___ Record extracts ___
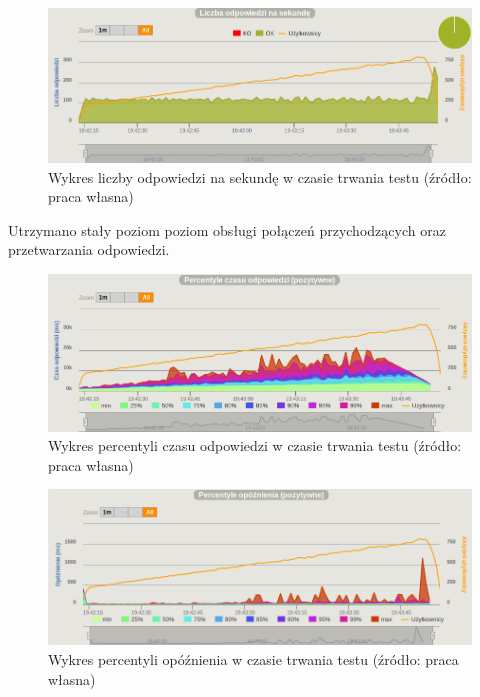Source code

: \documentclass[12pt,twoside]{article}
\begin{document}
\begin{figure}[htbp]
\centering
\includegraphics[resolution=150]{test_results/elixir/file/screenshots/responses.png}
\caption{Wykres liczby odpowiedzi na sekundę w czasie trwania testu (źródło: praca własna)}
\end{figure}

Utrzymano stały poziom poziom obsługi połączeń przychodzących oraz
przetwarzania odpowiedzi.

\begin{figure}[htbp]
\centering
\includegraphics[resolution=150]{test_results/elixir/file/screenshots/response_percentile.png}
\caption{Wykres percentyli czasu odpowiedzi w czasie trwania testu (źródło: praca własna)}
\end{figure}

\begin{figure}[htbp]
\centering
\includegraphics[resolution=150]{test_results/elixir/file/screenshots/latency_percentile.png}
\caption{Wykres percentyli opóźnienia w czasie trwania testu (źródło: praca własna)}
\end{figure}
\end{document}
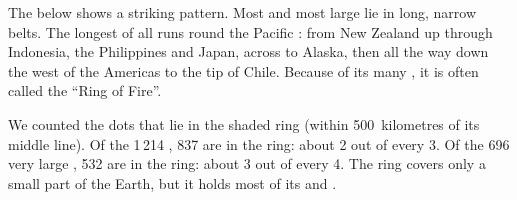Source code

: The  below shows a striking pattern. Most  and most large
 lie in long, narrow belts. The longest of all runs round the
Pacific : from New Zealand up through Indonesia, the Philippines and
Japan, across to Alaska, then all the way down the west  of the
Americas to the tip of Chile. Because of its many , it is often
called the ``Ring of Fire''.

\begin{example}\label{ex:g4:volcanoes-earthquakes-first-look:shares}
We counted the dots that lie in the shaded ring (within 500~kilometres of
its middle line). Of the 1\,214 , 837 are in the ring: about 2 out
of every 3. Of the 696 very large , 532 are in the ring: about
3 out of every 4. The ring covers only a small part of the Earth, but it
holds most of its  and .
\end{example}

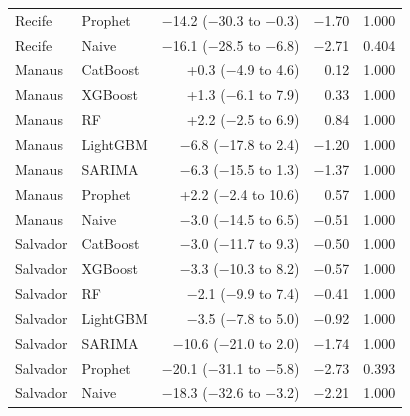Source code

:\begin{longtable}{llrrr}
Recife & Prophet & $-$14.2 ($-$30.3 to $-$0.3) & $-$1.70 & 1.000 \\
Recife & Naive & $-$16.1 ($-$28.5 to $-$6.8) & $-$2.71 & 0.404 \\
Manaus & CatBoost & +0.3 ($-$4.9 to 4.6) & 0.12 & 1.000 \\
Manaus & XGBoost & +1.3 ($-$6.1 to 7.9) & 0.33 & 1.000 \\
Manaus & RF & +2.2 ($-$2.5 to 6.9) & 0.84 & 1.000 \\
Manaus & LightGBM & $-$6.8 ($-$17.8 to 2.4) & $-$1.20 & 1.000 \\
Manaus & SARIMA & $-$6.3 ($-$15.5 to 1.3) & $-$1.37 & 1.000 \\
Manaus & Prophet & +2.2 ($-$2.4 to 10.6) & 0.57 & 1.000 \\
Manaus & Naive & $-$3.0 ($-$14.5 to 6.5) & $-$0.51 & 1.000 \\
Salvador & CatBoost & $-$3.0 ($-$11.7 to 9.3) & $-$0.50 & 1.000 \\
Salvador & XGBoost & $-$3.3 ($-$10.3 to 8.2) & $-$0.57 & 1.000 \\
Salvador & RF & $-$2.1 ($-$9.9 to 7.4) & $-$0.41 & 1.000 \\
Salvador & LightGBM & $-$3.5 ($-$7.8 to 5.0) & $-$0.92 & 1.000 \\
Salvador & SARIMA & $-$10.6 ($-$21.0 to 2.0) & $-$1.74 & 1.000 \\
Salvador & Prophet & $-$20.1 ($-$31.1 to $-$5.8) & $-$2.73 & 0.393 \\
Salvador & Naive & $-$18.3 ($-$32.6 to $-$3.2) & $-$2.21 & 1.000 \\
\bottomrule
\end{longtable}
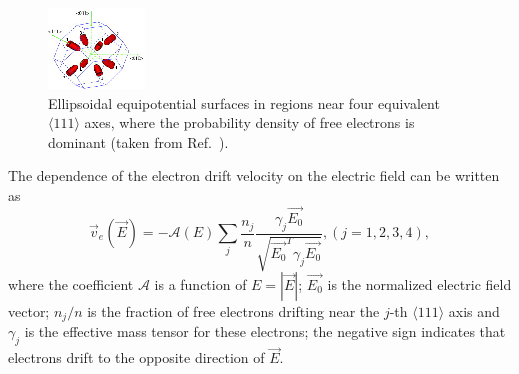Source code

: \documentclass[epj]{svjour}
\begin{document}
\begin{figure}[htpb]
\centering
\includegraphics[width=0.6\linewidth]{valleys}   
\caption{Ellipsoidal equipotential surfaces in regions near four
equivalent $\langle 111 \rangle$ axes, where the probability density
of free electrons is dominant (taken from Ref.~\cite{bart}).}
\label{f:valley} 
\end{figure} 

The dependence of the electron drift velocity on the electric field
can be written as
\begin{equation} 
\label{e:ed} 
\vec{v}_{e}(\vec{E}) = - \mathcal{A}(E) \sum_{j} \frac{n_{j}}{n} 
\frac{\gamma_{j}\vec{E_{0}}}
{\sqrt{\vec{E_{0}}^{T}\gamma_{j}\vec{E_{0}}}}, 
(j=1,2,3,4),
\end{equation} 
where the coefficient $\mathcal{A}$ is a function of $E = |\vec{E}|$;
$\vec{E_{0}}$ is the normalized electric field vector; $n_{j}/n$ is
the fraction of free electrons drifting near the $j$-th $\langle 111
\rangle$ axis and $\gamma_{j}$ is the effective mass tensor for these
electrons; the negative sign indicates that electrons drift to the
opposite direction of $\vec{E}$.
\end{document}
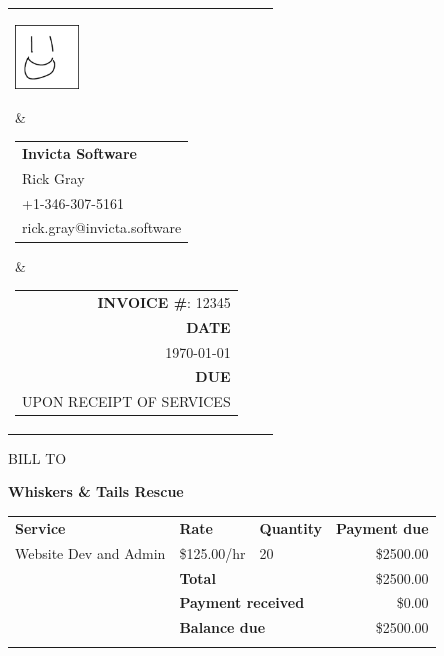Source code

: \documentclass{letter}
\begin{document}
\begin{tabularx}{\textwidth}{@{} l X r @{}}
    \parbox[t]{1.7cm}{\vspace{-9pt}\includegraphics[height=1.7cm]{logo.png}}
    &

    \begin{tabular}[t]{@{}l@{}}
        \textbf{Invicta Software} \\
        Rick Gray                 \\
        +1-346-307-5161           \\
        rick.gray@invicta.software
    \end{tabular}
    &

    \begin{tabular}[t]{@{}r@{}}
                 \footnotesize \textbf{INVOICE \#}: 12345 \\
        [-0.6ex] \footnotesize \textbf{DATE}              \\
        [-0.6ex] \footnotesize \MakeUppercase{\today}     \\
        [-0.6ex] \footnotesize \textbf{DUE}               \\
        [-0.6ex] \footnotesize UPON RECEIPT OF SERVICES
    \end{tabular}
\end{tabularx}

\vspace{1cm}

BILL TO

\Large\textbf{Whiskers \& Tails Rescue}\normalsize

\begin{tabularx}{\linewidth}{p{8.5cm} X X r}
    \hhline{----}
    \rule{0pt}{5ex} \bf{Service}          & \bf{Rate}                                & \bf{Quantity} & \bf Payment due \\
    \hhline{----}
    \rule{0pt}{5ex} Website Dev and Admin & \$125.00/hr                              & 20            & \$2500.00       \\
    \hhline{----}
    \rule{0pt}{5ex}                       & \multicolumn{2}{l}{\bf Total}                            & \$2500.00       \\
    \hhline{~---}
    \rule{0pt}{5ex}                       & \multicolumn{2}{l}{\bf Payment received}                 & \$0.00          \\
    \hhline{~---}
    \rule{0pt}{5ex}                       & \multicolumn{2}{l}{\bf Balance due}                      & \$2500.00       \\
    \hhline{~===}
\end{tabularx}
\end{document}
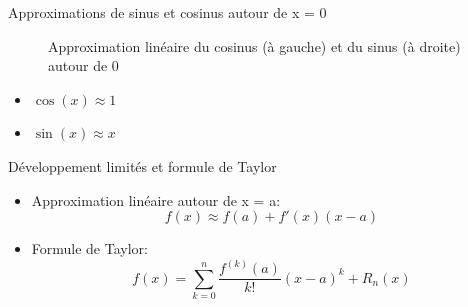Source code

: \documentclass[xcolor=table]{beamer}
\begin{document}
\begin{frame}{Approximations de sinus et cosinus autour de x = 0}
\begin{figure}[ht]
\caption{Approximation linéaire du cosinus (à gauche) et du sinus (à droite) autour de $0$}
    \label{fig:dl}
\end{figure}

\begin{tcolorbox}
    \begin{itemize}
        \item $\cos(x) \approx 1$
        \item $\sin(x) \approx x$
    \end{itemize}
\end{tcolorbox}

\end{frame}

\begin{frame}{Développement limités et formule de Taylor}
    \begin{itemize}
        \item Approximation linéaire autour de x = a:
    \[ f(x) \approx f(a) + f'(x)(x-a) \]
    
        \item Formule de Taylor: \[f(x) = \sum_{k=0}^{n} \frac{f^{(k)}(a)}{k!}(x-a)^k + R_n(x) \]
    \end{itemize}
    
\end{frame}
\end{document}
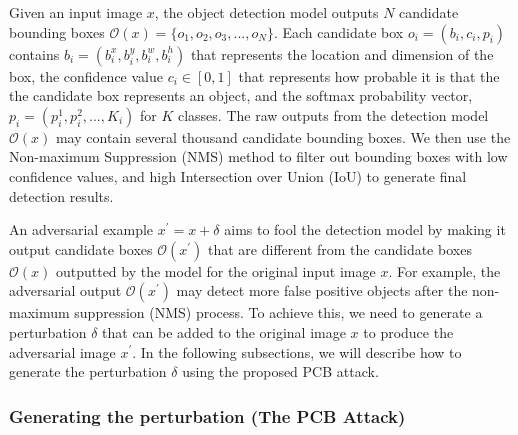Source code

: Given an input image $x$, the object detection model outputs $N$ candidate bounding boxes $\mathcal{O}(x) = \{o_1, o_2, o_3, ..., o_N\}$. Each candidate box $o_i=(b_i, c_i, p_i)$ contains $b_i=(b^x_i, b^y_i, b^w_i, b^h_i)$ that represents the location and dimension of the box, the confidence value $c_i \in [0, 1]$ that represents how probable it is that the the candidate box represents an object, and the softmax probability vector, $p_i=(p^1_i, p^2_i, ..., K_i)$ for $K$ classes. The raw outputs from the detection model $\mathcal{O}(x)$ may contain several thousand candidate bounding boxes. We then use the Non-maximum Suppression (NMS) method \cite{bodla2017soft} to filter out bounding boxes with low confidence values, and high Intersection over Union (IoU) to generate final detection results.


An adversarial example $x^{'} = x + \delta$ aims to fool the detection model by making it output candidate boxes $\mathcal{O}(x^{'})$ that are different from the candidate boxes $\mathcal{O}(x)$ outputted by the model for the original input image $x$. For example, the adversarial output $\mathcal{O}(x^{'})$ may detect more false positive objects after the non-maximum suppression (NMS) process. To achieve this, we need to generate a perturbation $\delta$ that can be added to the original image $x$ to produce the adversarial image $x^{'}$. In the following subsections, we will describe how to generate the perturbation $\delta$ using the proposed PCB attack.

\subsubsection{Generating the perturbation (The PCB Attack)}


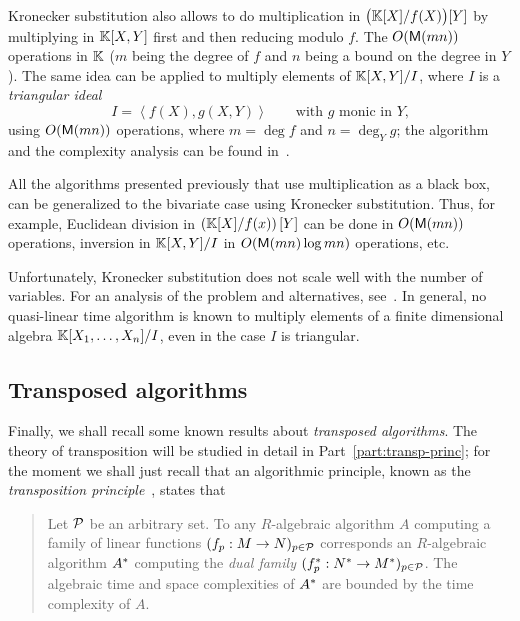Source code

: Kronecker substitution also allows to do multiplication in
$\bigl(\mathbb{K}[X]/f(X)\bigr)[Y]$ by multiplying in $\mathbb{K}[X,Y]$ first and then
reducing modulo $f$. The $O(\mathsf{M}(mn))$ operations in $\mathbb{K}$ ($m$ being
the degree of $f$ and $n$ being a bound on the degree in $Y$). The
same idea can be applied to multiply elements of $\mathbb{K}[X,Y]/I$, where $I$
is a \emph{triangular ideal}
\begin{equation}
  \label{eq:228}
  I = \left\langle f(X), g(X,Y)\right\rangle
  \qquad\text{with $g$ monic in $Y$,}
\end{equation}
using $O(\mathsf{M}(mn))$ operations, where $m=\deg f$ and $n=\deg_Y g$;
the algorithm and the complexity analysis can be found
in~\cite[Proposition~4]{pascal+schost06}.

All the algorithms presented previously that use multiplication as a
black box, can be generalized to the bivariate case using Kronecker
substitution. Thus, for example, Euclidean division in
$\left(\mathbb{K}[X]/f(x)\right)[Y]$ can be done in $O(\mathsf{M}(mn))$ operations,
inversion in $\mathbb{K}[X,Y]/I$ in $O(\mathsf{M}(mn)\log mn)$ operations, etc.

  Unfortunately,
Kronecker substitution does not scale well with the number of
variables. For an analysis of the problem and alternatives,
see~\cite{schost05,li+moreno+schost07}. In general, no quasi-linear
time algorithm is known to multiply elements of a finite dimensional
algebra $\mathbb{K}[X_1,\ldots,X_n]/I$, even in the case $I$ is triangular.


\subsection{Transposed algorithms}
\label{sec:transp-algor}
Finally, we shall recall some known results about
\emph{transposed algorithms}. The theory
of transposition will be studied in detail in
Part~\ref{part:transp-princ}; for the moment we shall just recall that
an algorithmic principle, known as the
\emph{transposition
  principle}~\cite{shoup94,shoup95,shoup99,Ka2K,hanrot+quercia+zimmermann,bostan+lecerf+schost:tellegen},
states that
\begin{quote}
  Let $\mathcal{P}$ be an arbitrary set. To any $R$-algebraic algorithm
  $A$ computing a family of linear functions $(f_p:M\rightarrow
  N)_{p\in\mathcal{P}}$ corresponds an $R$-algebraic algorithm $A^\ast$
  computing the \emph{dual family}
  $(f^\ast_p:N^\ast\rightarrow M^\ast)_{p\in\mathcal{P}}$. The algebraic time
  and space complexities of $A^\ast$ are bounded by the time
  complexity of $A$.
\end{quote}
___
*What to produce*: Give the lines above again exactly, from the one containing "Salvador & CatBoost" to the one containing "of free electrons is", both included, but leave out the pictures.

*Response to the task*:
Salvador & CatBoost & $-$3.0 ($-$11.7 to 9.3) & $-$0.50 & 1.000 \\
Salvador & XGBoost & $-$3.3 ($-$10.3 to 8.2) & $-$0.57 & 1.000 \\
Salvador & RF & $-$2.1 ($-$9.9 to 7.4) & $-$0.41 & 1.000 \\
Salvador & LightGBM & $-$3.5 ($-$7.8 to 5.0) & $-$0.92 & 1.000 \\
Salvador & SARIMA & $-$10.6 ($-$21.0 to 2.0) & $-$1.74 & 1.000 \\
Salvador & Prophet & $-$20.1 ($-$31.1 to $-$5.8) & $-$2.73 & 0.393 \\
Salvador & Naive & $-$18.3 ($-$32.6 to $-$3.2) & $-$2.21 & 1.000 \\
\bottomrule
\end{longtable}
Source code

: \documentclass[epj]{svjour}
\begin{document}
\begin{figure}[htpb]
\centering
\includegraphics[width=0.6\linewidth]{valleys}   
\caption{Ellipsoidal equipotential surfaces in regions near four
equivalent $\langle 111 \rangle$ axes, where the probability density
of free electrons is dominant (taken from Ref.~\cite{bart}).}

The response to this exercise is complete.